◆ **Your objective**:
Within the entries below, find each line containing the word "branches" and copy it.
===== Records shown
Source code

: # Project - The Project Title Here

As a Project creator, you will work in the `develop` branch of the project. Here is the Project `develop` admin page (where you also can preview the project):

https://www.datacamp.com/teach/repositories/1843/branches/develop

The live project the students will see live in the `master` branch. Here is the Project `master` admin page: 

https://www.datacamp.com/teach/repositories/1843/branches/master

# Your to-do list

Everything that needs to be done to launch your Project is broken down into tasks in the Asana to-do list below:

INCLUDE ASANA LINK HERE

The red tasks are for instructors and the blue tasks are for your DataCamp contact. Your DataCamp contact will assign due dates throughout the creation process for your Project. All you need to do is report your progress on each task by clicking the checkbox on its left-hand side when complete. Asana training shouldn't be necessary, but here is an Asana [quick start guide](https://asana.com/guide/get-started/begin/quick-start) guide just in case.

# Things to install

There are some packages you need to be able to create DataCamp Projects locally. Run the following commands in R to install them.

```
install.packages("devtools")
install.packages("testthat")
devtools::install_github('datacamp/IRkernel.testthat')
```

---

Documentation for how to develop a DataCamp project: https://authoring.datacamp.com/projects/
==========
◆ **Task answer**:
https://www.datacamp.com/teach/repositories/1843/branches/develop
https://www.datacamp.com/teach/repositories/1843/branches/master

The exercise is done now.